WASHINGTON — The hours-long traffic backups in moving merchandise at the U.S.-Mexico border aren’t about to vanish overnight, but steps are being taken to initially reduce the problem with an eye to solving the nightmare by 1997.
At hearings in border towns this week, an administration task force plans to float a list of recommendations for building bridges, toll roads and coordinating Customs and other services at border crossings.
The goal is to come up with a plan to use in talks with Mexico in developing a cross-border transportation blueprint. Definite dates are not set for these talks with Mexico, but they are expected to be held this year. As the third partner in the North American Free Trade Agreement, Canada is also part of the study, although border problems with it are considered far less severe.
“If you’ve got all your paperwork in order, the line can still easily be four hours at the border,” said Allen Wiener, policy analyst in the Office of International Transportation and Trade at the Department of Transportation.
Freight forwarders and shippers of textiles and apparel — products considered among the most technical and time-consuming to process at the border under NAFTA rules — say that delays of two weeks to get a shipment into Mexico aren’t uncommon.
“We’ve decided it’s easier to fly everything,” said Jeff Daley, manager of Intercontinental Trading, Inc., Minneapolis, which produces private label rugby shirts and other cotton apparel in Mexico for mass merchandisers. While using air transportation is double the cost of trucking, it’s worth the price to make on-time deliveries, Daley said.
The border-crossing horror stories the multi-agency Task Force on Border Infrastructure and Facilitation is trying to fix are partly related to increased commerce with Mexico. The task force recommends adding Customs and Immigration officials at crossings to handle the new traffic over the next year and pay for them with increased user fees.

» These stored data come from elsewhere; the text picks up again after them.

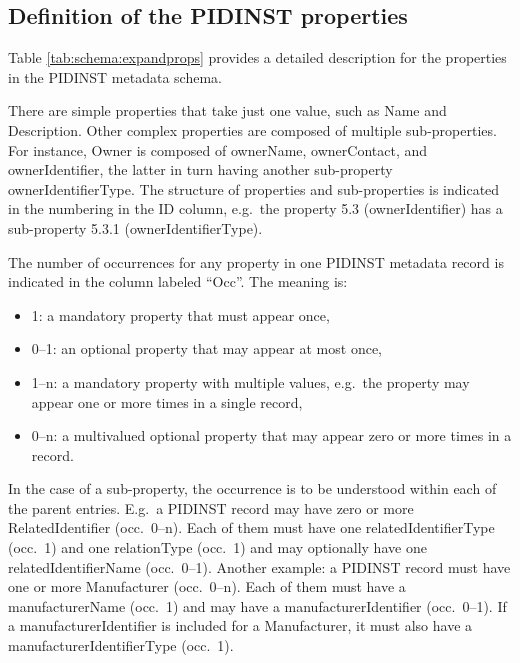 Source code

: \documentclass[titlepage=true,twoside=false,DIV=13]{scrartcl}
\begin{document}
\subsection{Definition of the PIDINST properties}

Table \ref{tab:schema:expandprops} provides a detailed description for
the properties in the PIDINST metadata schema.

There are simple properties that take just one value, such as Name and
Description.  Other complex properties are composed of multiple
sub-properties.  For instance, Owner is composed of ownerName,
ownerContact, and ownerIdentifier, the latter in turn having another
sub-property ownerIdentifierType.  The structure of properties and
sub-properties is indicated in the numbering in the ID column,
e.g.\ the property 5.3 (ownerIdentifier) has a sub-property 5.3.1
(ownerIdentifierType).

The number of occurrences for any property in one PIDINST metadata
record is indicated in the column labeled ``Occ''.  The meaning is:
\begin{itemize}
\item 1: a mandatory property that must appear once,
\item 0--1: an optional property that may appear at most once,
\item 1--n: a mandatory property with multiple values, e.g.\ the
  property may appear one or more times in a single record,
\item 0--n: a multivalued optional property that may appear zero
  or more times in a record.
\end{itemize}
In the case of a sub-property, the occurrence is to be understood
within each of the parent entries.  E.g.\ a PIDINST record may have
zero or more RelatedIdentifier (occ.\ 0--n).  Each of them must have
one relatedIdentifierType (occ.\ 1) and one relationType (occ.\ 1) and
may optionally have one relatedIdentifierName (occ.\ 0--1).  Another
example: a PIDINST record must have one or more Manufacturer
(occ.\ 0--n).  Each of them must have a manufacturerName (occ.\ 1) and
may have a manufacturerIdentifier (occ.\ 0--1).  If a
manufacturerIdentifier is included for a Manufacturer, it must also
have a manufacturerIdentifierType (occ.\ 1).

\newlength{\idcolw}\settowidth{\idcolw}{5.3.1}
\newlength{\propcolw}\settowidth{\propcolw}{instrumentTypeIdentifierType}
\newlength{\occcolw}
\newlength{\valcolw}\settowidth{\valcolw}{Controlled list of values:}
\setlength{\defcolw}{\textwidth}
\addtolength{\defcolw}{-\idcolw}
\addtolength{\defcolw}{-\propcolw}
\addtolength{\defcolw}{-\occcolw}
\addtolength{\defcolw}{-\valcolw}
\addtolength{\defcolw}{-10\tabcolsep}
\end{document}
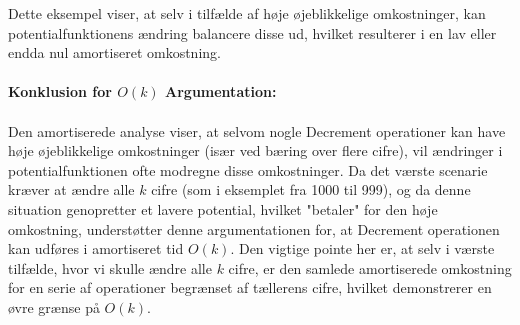 \documentclass{article}
\begin{document}
Dette eksempel viser, at selv i tilfælde af høje øjeblikkelige omkostninger, kan potentialfunktionens ændring balancere disse ud, hvilket resulterer i en lav eller endda nul amortiseret omkostning.
\\
\\
\textbf{Konklusion for $O(k)$ Argumentation:}
\\
\\
Den amortiserede analyse viser, at selvom nogle Decrement operationer kan have høje øjeblikkelige omkostninger (især ved bæring over flere cifre), vil ændringer i potentialfunktionen ofte modregne disse omkostninger. Da det værste scenarie kræver at ændre alle $k$ cifre (som i eksemplet fra 1000 til 999), og da denne situation genopretter et lavere potential, hvilket "betaler" for den høje omkostning, understøtter denne argumentationen for, at Decrement operationen kan udføres i amortiseret tid $O(k)$. Den vigtige pointe her er, at selv i værste tilfælde, hvor vi skulle ændre alle $k$ cifre, er den samlede amortiserede omkostning for en serie af operationer begrænset af tællerens cifre, hvilket demonstrerer en øvre grænse på $O(k)$.
\end{document}
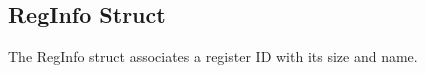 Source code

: \subsection{RegInfo Struct}
\label{structDyninst_1_1InstructionAPI_1_1RegInfo}


The RegInfo struct associates a register ID with its size and name.  


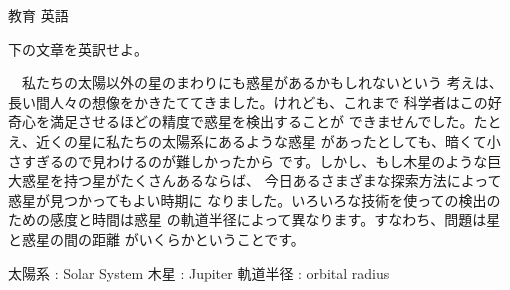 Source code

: \documentclass[fleqn]{jbook}
\begin{document}
\begin{question}{教育 英語}{}
\begin{subquestions}
\SubQuestion
  下の文章を英訳せよ。

  　私たちの太陽以外の星のまわりにも惑星があるかもしれないという
  考えは、長い間人々の想像をかきたててきました。けれども、これまで
  科学者はこの好奇心を満足させるほどの精度で惑星を検出することが
  できませんでした。たとえ、近くの星に私たちの太陽系にあるような惑星
  があったとしても、暗くて小さすぎるので見わけるのが難しかったから
  です。しかし、もし木星のような巨大惑星を持つ星がたくさんあるならば、
  今日あるさまざまな探索方法によって惑星が見つかってもよい時期に
  なりました。いろいろな技術を使っての検出のための感度と時間は惑星
  の軌道半径によって異なります。すなわち、問題は星と惑星の間の距離
  がいくらかということです。

  太陽系   : Solar System \quad
  木星     : Jupiter \quad
  軌道半径 : orbital radius

  \end{subquestions}
\end{question}
\end{document}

The knottier and costlier problems involve construction, which in days of federal spending cuts is considered practically prohibitive. In addition to local governments helping to foot the bill, the task force recommends the businesses that use the roads pay the cost.
“Pricing of border-crossing services will more closely reflect all of the social costs of those demanding the services,” the task force said in a recent report.

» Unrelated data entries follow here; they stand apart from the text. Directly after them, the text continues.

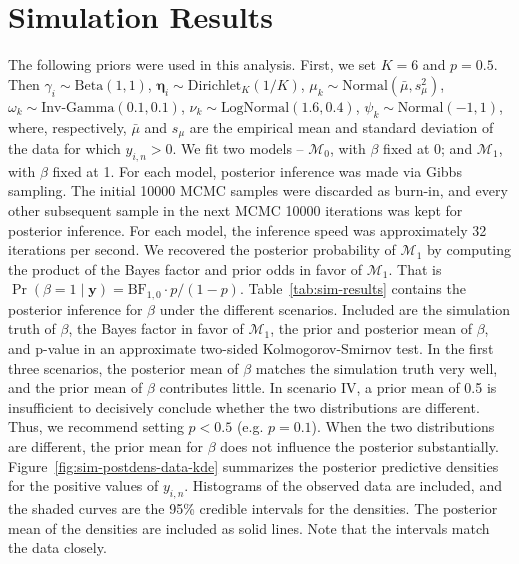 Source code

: \documentclass[12pt]{article} %
\newcommand{\Normal}{\text{Normal}}
\newcommand{\Beta}{\text{Beta}}
\newcommand{\InvGamma}{\text{Inv-Gamma}}
\newcommand{\Dirichlet}{\text{Dirichlet}}
\newcommand{\LogNormal}{\text{LogNormal}}
\begin{document}
\section{Simulation Results}\label{sec:sim-results}
The following priors were used in this analysis. First, we set $K=6$ and
$p=0.5$. Then $\gamma_i\sim\Beta(1, 1)$, $\bm\eta_i\sim\Dirichlet_K(1/K)$,
$\mu_k\sim\Normal(\bar{\mu}, s_\mu^2)$, $\omega_k\sim\InvGamma(0.1, 0.1)$,
$\nu_k\sim\LogNormal(1.6, 0.4)$, $\psi_k\sim\Normal(-1, 1)$, where,
respectively, $\bar{\mu}$ and $s_\mu$ are the empirical mean and standard
deviation of the data for which $y_{i,n} > 0$.
%
We fit two models -- $\mathcal{M}_0$, with $\beta$ fixed at 0; and
$\mathcal{M}_1$, with $\beta$ fixed at 1. For each model, posterior inference
was made via Gibbs sampling. The initial 10000 MCMC samples were discarded as
burn-in, and every other subsequent sample in the next MCMC 10000 iterations
was kept for posterior inference. For each model, the inference speed was
approximately 32 iterations per second. We recovered the posterior probability
of $\mathcal{M}_1$ by computing the product of the Bayes factor and prior
odds in favor of $\mathcal{M}_1$. That is $\Pr(\beta=1 \mid \bm y) =
\text{BF}_{1,0} \cdot p/(1-p)$.
%
%
Table~\ref{tab:sim-results} contains the posterior inference for $\beta$
under the different scenarios. Included are the simulation truth of $\beta$,
the Bayes factor in favor of $\mathcal{M}_1$, the prior and posterior mean of
$\beta$, and p-value in an approximate two-sided Kolmogorov-Smirnov test. In
the first three scenarios, the posterior mean of $\beta$ matches the
simulation truth very well, and the prior mean of $\beta$ contributes little.
In scenario IV, a prior mean of 0.5 is insufficient to decisively conclude
whether the two distributions are different. Thus, we recommend setting
$p<0.5$ (e.g. $p=0.1$). When the two distributions are different, the prior mean
for $\beta$ does not influence the posterior substantially.
%
Figure~\ref{fig:sim-postdens-data-kde} summarizes the posterior predictive
densities for the positive values of $y_{i,n}$. Histograms of the observed
data are included, and the shaded curves are the 95\% credible intervals for
the densities. The posterior mean of the densities are included as solid
lines. Note that the intervals match the data closely.
\end{document}
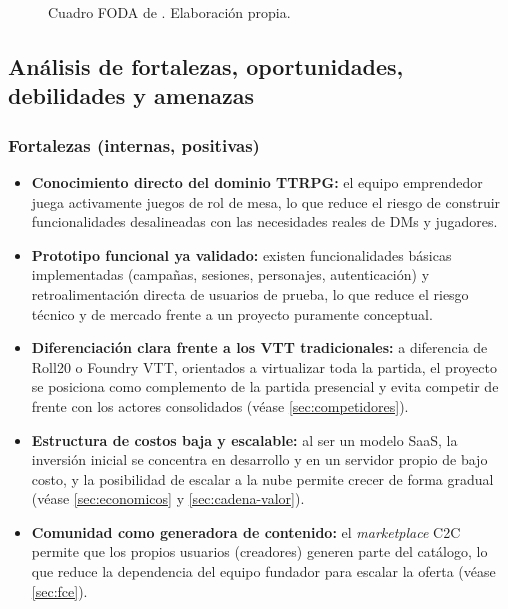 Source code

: \begin{figure}[htbp]
\caption{Cuadro FODA de \nombreproyecto{}. Elaboración propia.}
\label{fig:foda}
\end{figure}

\subsection{Análisis de fortalezas, oportunidades, debilidades y amenazas}

\subsubsection{Fortalezas (internas, positivas)}
\begin{itemize}
  \item \textbf{Conocimiento directo del dominio TTRPG:} el equipo emprendedor juega activamente juegos de rol de mesa, lo que reduce el riesgo de construir funcionalidades desalineadas con las necesidades reales de DMs y jugadores.
  \item \textbf{Prototipo funcional ya validado:} existen funcionalidades básicas implementadas (campañas, sesiones, personajes, autenticación) y retroalimentación directa de usuarios de prueba, lo que reduce el riesgo técnico y de mercado frente a un proyecto puramente conceptual.
  \item \textbf{Diferenciación clara frente a los VTT tradicionales:} a diferencia de Roll20 o Foundry VTT, orientados a virtualizar toda la partida, el proyecto se posiciona como complemento de la partida presencial y evita competir de frente con los actores consolidados (véase \ref{sec:competidores}).
  \item \textbf{Estructura de costos baja y escalable:} al ser un modelo SaaS, la inversión inicial se concentra en desarrollo y en un servidor propio de bajo costo, y la posibilidad de escalar a la nube permite crecer de forma gradual (véase \ref{sec:economicos} y \ref{sec:cadena-valor}).
  \item \textbf{Comunidad como generadora de contenido:} el \textit{marketplace} C2C permite que los propios usuarios (creadores) generen parte del catálogo, lo que reduce la dependencia del equipo fundador para escalar la oferta (véase \ref{sec:fce}).
\end{itemize}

A prime example of the border’s inadequate road system and lack of coordinated planning between the U.S. and Mexico is at the Laredo, Tex., crossing, Wiener said. There are three bridges in Laredo proper and a fourth constructed by the Mexican government outside of town, which is infrequently used because of its hefty tolls and the lack of connecting highways on the Mexican side. Traffic, thus, gravitates to the in-town crossings, where there is almost constant congestion.
Attacking the border infrastructure is just one of the numerous logistic problems facing businesses that want to take advantage of free trade. Regulations governing the nationality and other elements of trucks ferrying goods are also of great concern. Trucking was an issue considered second in importance only to investment during the talks for the free trade pact, said Robin Lanier, vice president for international trade and environment with the International Mass Retail Association.
One recent change to NAFTA’s strict treatment of trucking is an agreement between the U.S. and Mexico to allow U.S. trucks to drive 12 miles into Mexico. A memorandum of understanding was worked out at a meeting of government transportation officials held two weeks ago in Washington. The pact still needs to be finalized and this is expected within two months.
Now, southbound trailers must be unhitched at the border and hooked to a Mexican truck. The opposite is true for northbound traffic. By the year 2000, though, truck traffic can move freely between all three NAFTA countries, according to the original treaty.
The 12-mile liberalization, which holds true only for the Mexican side, is intended, in part, to speed traffic to and from assembly plants, or maquiladoras, which comprises much of the trade between the two countries, particularly in apparel, electronics and automobiles. Many of these are located near the border.